I can tell you that the Excalibers are far better than the Dewalts..even with them being 20 years old! The sad thing is that they are nearing the end of their lives and I know of nowhere to get parts for them!
We purchased the Gen International Excaliber EX 21 in '08. It worked for 2 months and died. It was the circuit board and was relaced under warranty. About 3 months later the unit started having numerous problems, vibrating badly and shaking and then it stopped cutting altogether. One of the controle arms had snapped..but it caused further damage inside the unit when it let go. The entire unit was replaced under warranty. The one we have now has been going strong for 3 years with only minor adjustments needed.
It is a shame that Excaliber got bought out and moved then off shore. The black Excalibers were the best I ever used in many years in wood shops.

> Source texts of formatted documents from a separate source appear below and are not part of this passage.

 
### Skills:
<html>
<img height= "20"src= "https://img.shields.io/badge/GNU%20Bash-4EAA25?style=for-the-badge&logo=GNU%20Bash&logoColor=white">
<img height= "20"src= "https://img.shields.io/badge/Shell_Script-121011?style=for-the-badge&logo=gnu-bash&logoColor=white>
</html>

I even ran across some in Germany where they were called 'the best you can buy!'
The cost of a scroll saw can vary from a few hundred to over a thousand. As a person who has burned out 3 and used MANY I can tell you that as written by another person above, You get what you pay for! If you pay good money for the unit it will do what you ask. If you go cheap, it will not perform the deeds you need done and will cost you in the long run.
Brad


----------



## BigJoe16 (Feb 20, 2012)

I have the craftsman scroll saw. I got it about 2 1/2 years ago and haven't used it all too much but when I do it's been great. At the time they sold 2 models. I bought the more expensive one. I forget the price but I believe it was $230. It cuts well and it easy to use. It dosent vibrate much. It is all around a nice saw.


----------